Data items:
[Start of Attachment]

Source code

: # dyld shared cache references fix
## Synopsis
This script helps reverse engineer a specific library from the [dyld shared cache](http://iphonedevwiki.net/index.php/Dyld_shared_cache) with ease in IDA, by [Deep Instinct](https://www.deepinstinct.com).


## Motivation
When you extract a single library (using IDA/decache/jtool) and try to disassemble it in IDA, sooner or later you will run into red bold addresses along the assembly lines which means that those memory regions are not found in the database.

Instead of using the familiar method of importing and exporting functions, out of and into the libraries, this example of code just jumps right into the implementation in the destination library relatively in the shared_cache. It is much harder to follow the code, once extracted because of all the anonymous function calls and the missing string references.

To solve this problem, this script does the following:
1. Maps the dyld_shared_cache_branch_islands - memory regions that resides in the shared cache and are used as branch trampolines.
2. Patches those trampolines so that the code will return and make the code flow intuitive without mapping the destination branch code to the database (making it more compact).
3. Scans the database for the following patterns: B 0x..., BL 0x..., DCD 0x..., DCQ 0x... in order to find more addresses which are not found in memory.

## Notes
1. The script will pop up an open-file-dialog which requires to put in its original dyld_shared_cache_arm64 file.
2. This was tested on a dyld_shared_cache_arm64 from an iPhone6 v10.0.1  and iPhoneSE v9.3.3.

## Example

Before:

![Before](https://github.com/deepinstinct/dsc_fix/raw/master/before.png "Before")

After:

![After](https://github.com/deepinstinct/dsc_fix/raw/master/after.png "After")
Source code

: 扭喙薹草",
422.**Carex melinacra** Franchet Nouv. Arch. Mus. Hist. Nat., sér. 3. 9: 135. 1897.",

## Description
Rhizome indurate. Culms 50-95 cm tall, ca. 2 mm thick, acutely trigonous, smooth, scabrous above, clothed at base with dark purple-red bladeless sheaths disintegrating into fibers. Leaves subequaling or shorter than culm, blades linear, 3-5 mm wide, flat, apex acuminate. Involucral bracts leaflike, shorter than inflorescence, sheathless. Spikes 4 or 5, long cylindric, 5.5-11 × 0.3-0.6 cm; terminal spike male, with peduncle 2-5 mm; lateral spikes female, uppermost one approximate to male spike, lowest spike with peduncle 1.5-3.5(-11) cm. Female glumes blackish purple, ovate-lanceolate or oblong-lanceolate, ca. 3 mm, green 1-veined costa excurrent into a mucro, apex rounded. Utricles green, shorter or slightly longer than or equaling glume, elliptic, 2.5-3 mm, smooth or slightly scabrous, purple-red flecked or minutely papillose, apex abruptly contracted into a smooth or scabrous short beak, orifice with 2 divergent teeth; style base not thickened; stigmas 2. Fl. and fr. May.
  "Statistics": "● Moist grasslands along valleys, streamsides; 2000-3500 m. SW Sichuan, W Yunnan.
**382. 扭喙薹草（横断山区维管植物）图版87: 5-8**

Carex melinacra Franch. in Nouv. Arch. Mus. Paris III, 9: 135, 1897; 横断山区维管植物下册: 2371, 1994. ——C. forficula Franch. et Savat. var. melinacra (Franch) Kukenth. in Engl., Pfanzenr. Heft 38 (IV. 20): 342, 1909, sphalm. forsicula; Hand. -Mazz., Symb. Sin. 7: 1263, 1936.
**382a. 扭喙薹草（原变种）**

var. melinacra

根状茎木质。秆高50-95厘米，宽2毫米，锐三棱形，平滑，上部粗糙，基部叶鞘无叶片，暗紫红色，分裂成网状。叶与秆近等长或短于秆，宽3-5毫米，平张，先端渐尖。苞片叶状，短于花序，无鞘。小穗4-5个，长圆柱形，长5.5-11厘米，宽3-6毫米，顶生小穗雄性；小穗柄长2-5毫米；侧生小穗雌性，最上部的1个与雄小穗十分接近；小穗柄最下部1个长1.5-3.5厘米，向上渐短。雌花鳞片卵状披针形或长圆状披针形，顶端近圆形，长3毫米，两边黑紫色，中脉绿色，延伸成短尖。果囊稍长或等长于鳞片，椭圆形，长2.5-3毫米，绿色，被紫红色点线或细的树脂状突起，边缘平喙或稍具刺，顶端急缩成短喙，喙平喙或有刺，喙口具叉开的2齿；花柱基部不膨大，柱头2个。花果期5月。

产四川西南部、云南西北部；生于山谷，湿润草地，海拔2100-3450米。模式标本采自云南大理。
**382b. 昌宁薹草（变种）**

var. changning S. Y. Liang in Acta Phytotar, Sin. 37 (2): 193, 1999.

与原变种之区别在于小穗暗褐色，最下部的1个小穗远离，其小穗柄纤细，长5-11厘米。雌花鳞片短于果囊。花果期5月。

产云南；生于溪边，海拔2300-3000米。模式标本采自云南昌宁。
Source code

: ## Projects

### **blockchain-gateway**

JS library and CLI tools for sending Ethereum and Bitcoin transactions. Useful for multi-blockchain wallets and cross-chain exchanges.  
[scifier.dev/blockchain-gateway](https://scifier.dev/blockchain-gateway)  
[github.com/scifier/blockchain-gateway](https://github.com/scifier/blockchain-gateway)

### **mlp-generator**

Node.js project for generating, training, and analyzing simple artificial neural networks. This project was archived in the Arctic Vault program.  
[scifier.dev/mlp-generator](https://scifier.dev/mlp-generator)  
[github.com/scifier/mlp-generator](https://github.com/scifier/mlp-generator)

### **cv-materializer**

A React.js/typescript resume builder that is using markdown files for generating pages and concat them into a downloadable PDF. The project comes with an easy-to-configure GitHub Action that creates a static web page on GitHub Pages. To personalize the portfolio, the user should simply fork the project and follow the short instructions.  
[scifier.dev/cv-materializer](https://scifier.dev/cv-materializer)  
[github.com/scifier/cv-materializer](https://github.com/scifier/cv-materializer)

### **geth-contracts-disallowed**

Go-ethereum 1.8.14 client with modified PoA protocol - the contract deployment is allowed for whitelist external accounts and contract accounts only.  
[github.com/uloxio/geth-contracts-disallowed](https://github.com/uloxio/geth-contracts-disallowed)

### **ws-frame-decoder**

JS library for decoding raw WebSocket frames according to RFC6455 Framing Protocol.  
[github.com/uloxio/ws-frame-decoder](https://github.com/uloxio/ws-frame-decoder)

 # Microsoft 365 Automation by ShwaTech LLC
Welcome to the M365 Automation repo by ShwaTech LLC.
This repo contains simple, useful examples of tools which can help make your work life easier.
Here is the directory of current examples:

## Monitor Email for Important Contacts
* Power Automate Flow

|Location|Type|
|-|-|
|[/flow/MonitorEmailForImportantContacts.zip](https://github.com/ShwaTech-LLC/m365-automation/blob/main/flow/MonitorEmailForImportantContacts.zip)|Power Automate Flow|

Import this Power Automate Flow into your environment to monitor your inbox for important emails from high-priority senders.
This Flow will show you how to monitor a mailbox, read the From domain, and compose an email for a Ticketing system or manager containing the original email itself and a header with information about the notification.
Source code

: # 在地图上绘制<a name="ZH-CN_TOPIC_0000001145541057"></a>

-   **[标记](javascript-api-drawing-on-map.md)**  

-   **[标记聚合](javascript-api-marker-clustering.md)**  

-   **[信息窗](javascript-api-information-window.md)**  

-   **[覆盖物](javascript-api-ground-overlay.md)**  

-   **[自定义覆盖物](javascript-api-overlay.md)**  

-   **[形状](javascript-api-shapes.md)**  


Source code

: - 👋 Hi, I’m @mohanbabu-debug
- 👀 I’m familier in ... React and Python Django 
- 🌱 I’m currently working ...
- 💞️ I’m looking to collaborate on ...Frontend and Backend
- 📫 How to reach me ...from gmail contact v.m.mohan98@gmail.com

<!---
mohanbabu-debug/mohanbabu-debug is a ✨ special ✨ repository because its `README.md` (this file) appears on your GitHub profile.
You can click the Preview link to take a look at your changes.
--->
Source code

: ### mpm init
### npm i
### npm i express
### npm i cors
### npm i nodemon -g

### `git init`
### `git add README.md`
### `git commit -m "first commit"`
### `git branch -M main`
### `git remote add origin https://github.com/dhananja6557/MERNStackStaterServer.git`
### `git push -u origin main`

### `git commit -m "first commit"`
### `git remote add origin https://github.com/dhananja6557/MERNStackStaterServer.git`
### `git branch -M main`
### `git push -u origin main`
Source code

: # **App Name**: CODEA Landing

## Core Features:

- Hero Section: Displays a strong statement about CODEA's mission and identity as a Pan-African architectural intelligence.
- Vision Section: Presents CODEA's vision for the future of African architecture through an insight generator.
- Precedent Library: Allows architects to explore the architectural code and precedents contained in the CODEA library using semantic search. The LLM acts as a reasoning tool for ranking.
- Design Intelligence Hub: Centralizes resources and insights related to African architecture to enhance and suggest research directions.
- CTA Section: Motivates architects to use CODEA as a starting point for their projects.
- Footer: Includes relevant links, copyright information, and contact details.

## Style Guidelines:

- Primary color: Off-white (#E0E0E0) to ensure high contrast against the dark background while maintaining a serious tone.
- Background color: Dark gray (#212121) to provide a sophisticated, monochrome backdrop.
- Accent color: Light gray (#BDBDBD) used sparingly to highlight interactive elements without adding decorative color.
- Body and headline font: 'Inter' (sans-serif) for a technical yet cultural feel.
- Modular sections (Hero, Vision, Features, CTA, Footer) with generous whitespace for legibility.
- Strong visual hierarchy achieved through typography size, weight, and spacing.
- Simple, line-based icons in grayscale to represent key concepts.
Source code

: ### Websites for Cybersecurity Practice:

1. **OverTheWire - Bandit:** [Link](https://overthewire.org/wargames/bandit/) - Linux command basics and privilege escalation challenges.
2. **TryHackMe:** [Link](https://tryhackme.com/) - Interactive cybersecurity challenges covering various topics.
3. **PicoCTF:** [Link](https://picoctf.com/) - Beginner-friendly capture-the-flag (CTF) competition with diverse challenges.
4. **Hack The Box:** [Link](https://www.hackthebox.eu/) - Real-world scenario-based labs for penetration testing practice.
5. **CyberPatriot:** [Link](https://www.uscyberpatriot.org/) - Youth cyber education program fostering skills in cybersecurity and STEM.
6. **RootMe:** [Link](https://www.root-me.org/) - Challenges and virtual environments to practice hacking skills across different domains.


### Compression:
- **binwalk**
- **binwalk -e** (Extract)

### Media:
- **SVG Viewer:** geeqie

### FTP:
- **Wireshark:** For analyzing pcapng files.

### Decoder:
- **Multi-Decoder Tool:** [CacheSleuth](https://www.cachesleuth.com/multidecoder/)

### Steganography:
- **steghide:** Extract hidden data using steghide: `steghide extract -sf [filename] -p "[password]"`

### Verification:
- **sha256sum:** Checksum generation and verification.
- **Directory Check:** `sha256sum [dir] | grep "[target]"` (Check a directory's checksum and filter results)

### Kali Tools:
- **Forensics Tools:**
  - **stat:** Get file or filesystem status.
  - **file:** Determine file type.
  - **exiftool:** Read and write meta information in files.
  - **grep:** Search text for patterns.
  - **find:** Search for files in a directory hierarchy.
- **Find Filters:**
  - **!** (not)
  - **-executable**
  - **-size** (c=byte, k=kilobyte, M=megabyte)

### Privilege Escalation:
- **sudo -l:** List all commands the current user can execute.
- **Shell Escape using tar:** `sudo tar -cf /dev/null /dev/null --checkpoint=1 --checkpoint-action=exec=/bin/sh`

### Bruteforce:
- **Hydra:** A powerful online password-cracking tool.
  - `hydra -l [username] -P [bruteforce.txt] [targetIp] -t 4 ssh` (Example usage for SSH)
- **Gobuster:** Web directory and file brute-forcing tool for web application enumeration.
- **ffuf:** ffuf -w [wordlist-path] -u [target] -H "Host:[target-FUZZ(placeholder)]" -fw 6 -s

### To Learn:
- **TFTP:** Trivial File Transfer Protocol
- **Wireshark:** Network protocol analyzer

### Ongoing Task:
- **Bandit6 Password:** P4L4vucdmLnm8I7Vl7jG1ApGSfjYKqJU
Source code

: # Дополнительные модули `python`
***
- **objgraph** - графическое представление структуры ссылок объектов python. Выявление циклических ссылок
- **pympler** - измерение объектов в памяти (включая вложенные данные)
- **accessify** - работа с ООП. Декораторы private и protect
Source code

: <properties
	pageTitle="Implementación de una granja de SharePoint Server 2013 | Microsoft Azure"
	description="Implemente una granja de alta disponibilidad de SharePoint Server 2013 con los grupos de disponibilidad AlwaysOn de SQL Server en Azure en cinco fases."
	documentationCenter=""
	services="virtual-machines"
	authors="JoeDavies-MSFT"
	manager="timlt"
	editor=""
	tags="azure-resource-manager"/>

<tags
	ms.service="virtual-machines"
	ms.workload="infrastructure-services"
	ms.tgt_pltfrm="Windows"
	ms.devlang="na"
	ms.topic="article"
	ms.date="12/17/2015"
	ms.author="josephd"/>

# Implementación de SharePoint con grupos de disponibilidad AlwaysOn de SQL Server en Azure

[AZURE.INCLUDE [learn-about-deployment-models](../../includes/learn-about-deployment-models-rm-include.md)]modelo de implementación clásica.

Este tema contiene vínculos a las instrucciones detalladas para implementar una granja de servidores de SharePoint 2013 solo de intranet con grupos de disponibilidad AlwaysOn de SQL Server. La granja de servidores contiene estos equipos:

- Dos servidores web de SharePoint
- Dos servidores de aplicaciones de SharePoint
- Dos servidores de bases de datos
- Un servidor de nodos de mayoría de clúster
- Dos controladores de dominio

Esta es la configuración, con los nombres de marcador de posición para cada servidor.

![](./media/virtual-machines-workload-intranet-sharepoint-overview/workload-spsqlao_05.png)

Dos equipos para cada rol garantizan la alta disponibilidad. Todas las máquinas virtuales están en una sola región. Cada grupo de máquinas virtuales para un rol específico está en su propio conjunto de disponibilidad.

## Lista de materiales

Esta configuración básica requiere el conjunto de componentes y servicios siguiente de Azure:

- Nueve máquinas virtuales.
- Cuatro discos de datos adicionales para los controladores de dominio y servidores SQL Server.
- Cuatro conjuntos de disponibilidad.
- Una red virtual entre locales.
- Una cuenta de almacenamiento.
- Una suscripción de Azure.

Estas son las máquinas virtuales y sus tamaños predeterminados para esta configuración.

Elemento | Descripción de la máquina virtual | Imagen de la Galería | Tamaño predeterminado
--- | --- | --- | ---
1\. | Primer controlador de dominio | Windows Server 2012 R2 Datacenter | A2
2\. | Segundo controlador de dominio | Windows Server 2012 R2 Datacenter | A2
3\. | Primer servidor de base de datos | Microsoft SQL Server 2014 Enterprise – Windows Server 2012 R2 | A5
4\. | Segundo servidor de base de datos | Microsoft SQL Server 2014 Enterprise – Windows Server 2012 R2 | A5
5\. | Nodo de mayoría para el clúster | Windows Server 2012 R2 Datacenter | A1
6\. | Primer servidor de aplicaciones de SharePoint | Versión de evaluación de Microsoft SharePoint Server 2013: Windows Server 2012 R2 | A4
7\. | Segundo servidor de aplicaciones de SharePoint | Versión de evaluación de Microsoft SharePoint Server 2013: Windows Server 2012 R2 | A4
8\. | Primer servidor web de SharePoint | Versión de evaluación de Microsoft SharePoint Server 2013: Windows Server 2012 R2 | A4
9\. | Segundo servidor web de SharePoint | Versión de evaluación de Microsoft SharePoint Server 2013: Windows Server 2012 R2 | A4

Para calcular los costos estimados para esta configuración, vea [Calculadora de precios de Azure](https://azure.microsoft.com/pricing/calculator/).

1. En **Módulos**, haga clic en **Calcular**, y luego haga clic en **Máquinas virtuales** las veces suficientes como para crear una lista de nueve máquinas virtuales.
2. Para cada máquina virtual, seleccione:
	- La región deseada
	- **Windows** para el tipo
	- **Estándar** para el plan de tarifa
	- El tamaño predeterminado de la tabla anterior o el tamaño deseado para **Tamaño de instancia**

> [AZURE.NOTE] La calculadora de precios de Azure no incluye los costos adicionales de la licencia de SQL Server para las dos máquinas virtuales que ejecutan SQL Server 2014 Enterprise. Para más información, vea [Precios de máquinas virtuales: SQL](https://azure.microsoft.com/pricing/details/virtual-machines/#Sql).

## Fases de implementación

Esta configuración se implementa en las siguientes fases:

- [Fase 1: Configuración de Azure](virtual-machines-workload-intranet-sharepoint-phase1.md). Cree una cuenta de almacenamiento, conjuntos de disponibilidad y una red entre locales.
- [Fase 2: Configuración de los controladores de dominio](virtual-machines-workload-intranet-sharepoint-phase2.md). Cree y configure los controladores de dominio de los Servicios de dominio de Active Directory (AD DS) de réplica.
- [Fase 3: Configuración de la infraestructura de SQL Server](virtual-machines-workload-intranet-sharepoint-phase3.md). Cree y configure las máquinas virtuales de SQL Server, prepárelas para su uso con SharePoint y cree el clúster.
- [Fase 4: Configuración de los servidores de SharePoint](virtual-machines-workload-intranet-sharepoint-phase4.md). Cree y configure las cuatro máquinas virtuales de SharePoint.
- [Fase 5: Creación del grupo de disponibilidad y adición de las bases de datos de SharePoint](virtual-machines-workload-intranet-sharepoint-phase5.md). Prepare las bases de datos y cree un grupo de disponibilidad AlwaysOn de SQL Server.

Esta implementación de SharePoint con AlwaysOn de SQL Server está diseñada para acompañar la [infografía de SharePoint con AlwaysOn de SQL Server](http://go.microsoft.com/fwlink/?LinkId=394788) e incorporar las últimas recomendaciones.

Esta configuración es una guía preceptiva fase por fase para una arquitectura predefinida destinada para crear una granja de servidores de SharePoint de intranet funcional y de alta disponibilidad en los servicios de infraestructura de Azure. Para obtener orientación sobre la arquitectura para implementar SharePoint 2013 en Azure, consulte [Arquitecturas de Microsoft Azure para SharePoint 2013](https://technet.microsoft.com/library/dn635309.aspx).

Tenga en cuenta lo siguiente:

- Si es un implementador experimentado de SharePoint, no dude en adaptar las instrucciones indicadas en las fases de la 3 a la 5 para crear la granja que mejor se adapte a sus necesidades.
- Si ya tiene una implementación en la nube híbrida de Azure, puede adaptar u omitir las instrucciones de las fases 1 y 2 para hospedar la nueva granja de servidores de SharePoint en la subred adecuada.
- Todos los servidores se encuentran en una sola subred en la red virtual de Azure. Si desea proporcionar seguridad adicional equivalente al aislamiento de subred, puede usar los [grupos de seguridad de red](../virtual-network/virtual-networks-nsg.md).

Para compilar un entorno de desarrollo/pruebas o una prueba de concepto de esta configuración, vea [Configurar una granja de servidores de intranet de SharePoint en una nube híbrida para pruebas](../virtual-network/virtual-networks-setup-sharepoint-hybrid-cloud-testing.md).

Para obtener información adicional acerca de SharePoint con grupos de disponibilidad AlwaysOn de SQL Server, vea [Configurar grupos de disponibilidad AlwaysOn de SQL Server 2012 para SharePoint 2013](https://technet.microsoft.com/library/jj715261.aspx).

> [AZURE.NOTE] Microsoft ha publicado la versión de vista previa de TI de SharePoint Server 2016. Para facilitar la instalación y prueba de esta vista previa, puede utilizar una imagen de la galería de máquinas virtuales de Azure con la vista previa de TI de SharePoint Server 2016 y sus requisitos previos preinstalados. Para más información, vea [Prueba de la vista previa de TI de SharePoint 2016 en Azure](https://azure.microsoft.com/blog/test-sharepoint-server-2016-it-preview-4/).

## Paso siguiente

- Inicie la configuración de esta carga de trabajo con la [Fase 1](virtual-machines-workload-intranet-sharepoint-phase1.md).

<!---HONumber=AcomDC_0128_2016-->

[End of Attachment]

[Task brief]: The lines needed are the ones from the first line of the entries through the line that contains "1. The script", given again without any change.

[Answer below]:
Source code

: # dyld shared cache references fix
## Synopsis
This script helps reverse engineer a specific library from the [dyld shared cache](http://iphonedevwiki.net/index.php/Dyld_shared_cache) with ease in IDA, by [Deep Instinct](https://www.deepinstinct.com).


## Motivation
When you extract a single library (using IDA/decache/jtool) and try to disassemble it in IDA, sooner or later you will run into red bold addresses along the assembly lines which means that those memory regions are not found in the database.

Instead of using the familiar method of importing and exporting functions, out of and into the libraries, this example of code just jumps right into the implementation in the destination library relatively in the shared_cache. It is much harder to follow the code, once extracted because of all the anonymous function calls and the missing string references.

To solve this problem, this script does the following:
1. Maps the dyld_shared_cache_branch_islands - memory regions that resides in the shared cache and are used as branch trampolines.
2. Patches those trampolines so that the code will return and make the code flow intuitive without mapping the destination branch code to the database (making it more compact).
3. Scans the database for the following patterns: B 0x..., BL 0x..., DCD 0x..., DCQ 0x... in order to find more addresses which are not found in memory.

## Notes
1. The script will pop up an open-file-dialog which requires to put in its original dyld_shared_cache_arm64 file.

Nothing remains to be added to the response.